> _About this exercise_
Write every record out again exactly, and keep images out of it.

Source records
_ _ _

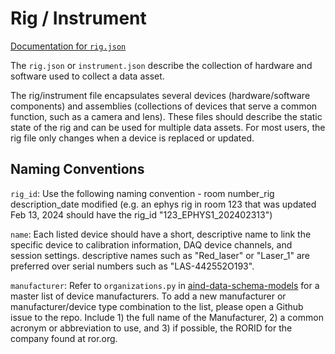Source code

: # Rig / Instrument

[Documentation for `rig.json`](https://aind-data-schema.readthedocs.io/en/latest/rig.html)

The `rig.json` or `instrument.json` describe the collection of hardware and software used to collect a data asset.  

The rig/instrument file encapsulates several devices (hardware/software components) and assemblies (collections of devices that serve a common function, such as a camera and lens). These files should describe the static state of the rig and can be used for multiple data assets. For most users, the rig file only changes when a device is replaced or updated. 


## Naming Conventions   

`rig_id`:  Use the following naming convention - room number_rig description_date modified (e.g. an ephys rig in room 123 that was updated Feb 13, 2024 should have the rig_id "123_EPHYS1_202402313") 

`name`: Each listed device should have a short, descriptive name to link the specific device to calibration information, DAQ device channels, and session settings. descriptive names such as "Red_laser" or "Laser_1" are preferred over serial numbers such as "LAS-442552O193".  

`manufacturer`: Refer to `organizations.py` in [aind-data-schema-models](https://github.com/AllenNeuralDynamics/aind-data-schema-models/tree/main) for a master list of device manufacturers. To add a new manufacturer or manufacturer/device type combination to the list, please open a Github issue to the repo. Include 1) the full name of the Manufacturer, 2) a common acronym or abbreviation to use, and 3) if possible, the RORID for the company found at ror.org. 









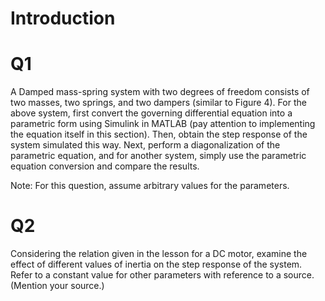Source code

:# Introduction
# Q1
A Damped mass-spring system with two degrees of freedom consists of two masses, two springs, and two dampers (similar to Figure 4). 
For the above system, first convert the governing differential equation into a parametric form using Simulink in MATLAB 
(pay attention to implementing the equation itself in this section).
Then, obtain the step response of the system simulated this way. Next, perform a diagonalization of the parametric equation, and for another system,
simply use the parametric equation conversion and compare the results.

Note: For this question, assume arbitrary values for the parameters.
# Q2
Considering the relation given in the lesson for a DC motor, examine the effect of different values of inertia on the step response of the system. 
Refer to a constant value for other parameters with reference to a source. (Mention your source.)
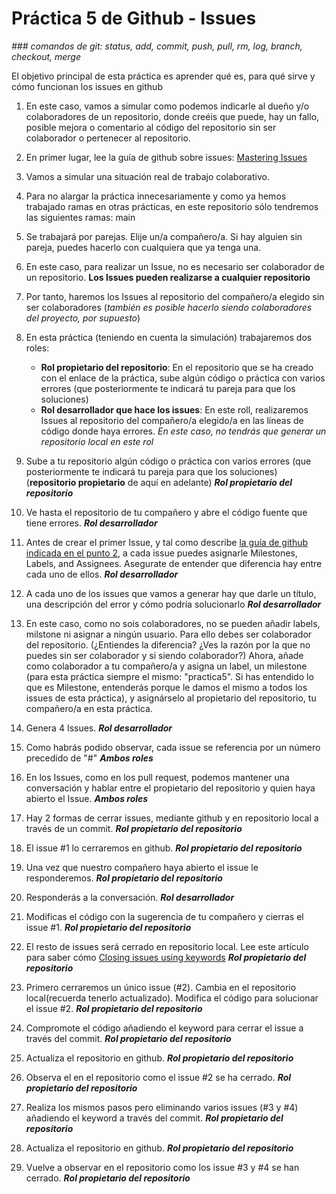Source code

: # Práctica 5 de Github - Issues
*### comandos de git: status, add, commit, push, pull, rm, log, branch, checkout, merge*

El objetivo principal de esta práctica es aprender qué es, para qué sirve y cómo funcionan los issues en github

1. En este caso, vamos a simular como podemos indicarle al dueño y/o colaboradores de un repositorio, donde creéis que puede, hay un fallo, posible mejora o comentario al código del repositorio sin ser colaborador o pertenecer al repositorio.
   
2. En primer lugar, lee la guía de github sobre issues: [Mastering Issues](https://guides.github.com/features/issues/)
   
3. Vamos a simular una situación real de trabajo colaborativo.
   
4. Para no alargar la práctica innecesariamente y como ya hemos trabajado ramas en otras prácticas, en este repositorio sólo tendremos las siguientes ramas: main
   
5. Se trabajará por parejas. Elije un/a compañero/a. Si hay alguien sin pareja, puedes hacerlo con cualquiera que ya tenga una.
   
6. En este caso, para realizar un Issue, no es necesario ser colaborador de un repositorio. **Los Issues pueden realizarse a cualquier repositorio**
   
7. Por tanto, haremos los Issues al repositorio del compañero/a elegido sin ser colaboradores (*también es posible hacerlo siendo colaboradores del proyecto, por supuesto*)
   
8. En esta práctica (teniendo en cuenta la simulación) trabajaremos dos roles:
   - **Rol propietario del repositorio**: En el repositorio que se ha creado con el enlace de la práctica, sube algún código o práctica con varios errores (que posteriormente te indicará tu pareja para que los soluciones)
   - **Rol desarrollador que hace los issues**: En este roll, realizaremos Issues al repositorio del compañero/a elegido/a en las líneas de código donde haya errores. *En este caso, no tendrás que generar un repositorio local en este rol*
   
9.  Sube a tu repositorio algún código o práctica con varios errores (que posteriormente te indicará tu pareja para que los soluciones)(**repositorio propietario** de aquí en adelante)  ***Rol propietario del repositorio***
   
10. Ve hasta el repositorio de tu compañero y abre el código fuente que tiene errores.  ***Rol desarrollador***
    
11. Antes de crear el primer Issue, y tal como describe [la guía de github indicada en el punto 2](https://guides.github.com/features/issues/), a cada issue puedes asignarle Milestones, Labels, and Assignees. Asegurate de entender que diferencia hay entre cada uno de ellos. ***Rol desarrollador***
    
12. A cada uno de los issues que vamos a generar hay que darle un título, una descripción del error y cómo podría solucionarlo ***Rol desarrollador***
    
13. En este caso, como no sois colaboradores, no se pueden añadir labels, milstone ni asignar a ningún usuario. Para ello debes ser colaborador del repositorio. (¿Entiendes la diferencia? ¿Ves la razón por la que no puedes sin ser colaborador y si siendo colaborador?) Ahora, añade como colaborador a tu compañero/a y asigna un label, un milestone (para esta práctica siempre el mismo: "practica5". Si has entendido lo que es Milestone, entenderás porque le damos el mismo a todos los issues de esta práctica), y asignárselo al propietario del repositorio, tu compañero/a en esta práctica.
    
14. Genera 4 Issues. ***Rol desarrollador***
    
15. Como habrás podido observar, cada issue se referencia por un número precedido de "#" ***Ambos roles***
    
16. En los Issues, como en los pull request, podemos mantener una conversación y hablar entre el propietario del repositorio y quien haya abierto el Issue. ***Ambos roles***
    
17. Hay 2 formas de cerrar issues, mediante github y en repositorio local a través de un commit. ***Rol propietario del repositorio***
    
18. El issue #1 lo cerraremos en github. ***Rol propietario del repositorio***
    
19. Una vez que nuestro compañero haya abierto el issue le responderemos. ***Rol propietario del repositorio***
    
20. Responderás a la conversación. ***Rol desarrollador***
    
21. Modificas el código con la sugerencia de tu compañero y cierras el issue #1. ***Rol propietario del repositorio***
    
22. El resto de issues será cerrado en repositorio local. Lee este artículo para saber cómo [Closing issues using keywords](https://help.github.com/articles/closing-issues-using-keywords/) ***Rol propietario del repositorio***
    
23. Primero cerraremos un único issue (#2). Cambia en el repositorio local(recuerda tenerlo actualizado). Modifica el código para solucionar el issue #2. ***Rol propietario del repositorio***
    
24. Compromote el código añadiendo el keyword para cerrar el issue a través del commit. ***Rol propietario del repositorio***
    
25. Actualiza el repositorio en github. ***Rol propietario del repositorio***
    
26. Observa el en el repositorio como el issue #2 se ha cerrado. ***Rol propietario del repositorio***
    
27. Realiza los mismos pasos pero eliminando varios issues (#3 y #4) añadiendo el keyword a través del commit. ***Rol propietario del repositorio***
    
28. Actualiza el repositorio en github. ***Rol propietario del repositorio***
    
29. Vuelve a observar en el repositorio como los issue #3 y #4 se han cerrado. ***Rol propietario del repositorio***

_ _ _

> _Response area_
Source code

: # Rig / Instrument

[Documentation for `rig.json`](https://aind-data-schema.readthedocs.io/en/latest/rig.html)

The `rig.json` or `instrument.json` describe the collection of hardware and software used to collect a data asset.  

The rig/instrument file encapsulates several devices (hardware/software components) and assemblies (collections of devices that serve a common function, such as a camera and lens). These files should describe the static state of the rig and can be used for multiple data assets. For most users, the rig file only changes when a device is replaced or updated. 


## Naming Conventions   

`rig_id`:  Use the following naming convention - room number_rig description_date modified (e.g. an ephys rig in room 123 that was updated Feb 13, 2024 should have the rig_id "123_EPHYS1_202402313") 

`name`: Each listed device should have a short, descriptive name to link the specific device to calibration information, DAQ device channels, and session settings. descriptive names such as "Red_laser" or "Laser_1" are preferred over serial numbers such as "LAS-442552O193".  

`manufacturer`: Refer to `organizations.py` in [aind-data-schema-models](https://github.com/AllenNeuralDynamics/aind-data-schema-models/tree/main) for a master list of device manufacturers. To add a new manufacturer or manufacturer/device type combination to the list, please open a Github issue to the repo. Include 1) the full name of the Manufacturer, 2) a common acronym or abbreviation to use, and 3) if possible, the RORID for the company found at ror.org. 









Source code

:# Introduction
# Q1
A Damped mass-spring system with two degrees of freedom consists of two masses, two springs, and two dampers (similar to Figure 4). 
For the above system, first convert the governing differential equation into a parametric form using Simulink in MATLAB 
(pay attention to implementing the equation itself in this section).
Then, obtain the step response of the system simulated this way. Next, perform a diagonalization of the parametric equation, and for another system,
simply use the parametric equation conversion and compare the results.

Note: For this question, assume arbitrary values for the parameters.
# Q2
Considering the relation given in the lesson for a DC motor, examine the effect of different values of inertia on the step response of the system. 
Refer to a constant value for other parameters with reference to a source. (Mention your source.)
Source code

: # Práctica 5 de Github - Issues
*### comandos de git: status, add, commit, push, pull, rm, log, branch, checkout, merge*

El objetivo principal de esta práctica es aprender qué es, para qué sirve y cómo funcionan los issues en github

1. En este caso, vamos a simular como podemos indicarle al dueño y/o colaboradores de un repositorio, donde creéis que puede, hay un fallo, posible mejora o comentario al código del repositorio sin ser colaborador o pertenecer al repositorio.
   
2. En primer lugar, lee la guía de github sobre issues: [Mastering Issues](https://guides.github.com/features/issues/)
   
3. Vamos a simular una situación real de trabajo colaborativo.
   
4. Para no alargar la práctica innecesariamente y como ya hemos trabajado ramas en otras prácticas, en este repositorio sólo tendremos las siguientes ramas: main
   
5. Se trabajará por parejas. Elije un/a compañero/a. Si hay alguien sin pareja, puedes hacerlo con cualquiera que ya tenga una.
   
6. En este caso, para realizar un Issue, no es necesario ser colaborador de un repositorio. **Los Issues pueden realizarse a cualquier repositorio**
   
7. Por tanto, haremos los Issues al repositorio del compañero/a elegido sin ser colaboradores (*también es posible hacerlo siendo colaboradores del proyecto, por supuesto*)
   
8. En esta práctica (teniendo en cuenta la simulación) trabajaremos dos roles:
   - **Rol propietario del repositorio**: En el repositorio que se ha creado con el enlace de la práctica, sube algún código o práctica con varios errores (que posteriormente te indicará tu pareja para que los soluciones)
   - **Rol desarrollador que hace los issues**: En este roll, realizaremos Issues al repositorio del compañero/a elegido/a en las líneas de código donde haya errores. *En este caso, no tendrás que generar un repositorio local en este rol*
   
9.  Sube a tu repositorio algún código o práctica con varios errores (que posteriormente te indicará tu pareja para que los soluciones)(**repositorio propietario** de aquí en adelante)  ***Rol propietario del repositorio***
   
10. Ve hasta el repositorio de tu compañero y abre el código fuente que tiene errores.  ***Rol desarrollador***
    
11. Antes de crear el primer Issue, y tal como describe [la guía de github indicada en el punto 2](https://guides.github.com/features/issues/), a cada issue puedes asignarle Milestones, Labels, and Assignees. Asegurate de entender que diferencia hay entre cada uno de ellos. ***Rol desarrollador***
    
12. A cada uno de los issues que vamos a generar hay que darle un título, una descripción del error y cómo podría solucionarlo ***Rol desarrollador***
    
13. En este caso, como no sois colaboradores, no se pueden añadir labels, milstone ni asignar a ningún usuario. Para ello debes ser colaborador del repositorio. (¿Entiendes la diferencia? ¿Ves la razón por la que no puedes sin ser colaborador y si siendo colaborador?) Ahora, añade como colaborador a tu compañero/a y asigna un label, un milestone (para esta práctica siempre el mismo: "practica5". Si has entendido lo que es Milestone, entenderás porque le damos el mismo a todos los issues de esta práctica), y asignárselo al propietario del repositorio, tu compañero/a en esta práctica.
    
14. Genera 4 Issues. ***Rol desarrollador***
    
15. Como habrás podido observar, cada issue se referencia por un número precedido de "#" ***Ambos roles***
    
16. En los Issues, como en los pull request, podemos mantener una conversación y hablar entre el propietario del repositorio y quien haya abierto el Issue. ***Ambos roles***
    
17. Hay 2 formas de cerrar issues, mediante github y en repositorio local a través de un commit. ***Rol propietario del repositorio***
    
18. El issue #1 lo cerraremos en github. ***Rol propietario del repositorio***
    
19. Una vez que nuestro compañero haya abierto el issue le responderemos. ***Rol propietario del repositorio***
    
20. Responderás a la conversación. ***Rol desarrollador***
    
21. Modificas el código con la sugerencia de tu compañero y cierras el issue #1. ***Rol propietario del repositorio***
    
22. El resto de issues será cerrado en repositorio local. Lee este artículo para saber cómo [Closing issues using keywords](https://help.github.com/articles/closing-issues-using-keywords/) ***Rol propietario del repositorio***
    
23. Primero cerraremos un único issue (#2). Cambia en el repositorio local(recuerda tenerlo actualizado). Modifica el código para solucionar el issue #2. ***Rol propietario del repositorio***
    
24. Compromote el código añadiendo el keyword para cerrar el issue a través del commit. ***Rol propietario del repositorio***
    
25. Actualiza el repositorio en github. ***Rol propietario del repositorio***
    
26. Observa el en el repositorio como el issue #2 se ha cerrado. ***Rol propietario del repositorio***
    
27. Realiza los mismos pasos pero eliminando varios issues (#3 y #4) añadiendo el keyword a través del commit. ***Rol propietario del repositorio***
    
28. Actualiza el repositorio en github. ***Rol propietario del repositorio***
    
29. Vuelve a observar en el repositorio como los issue #3 y #4 se han cerrado. ***Rol propietario del repositorio***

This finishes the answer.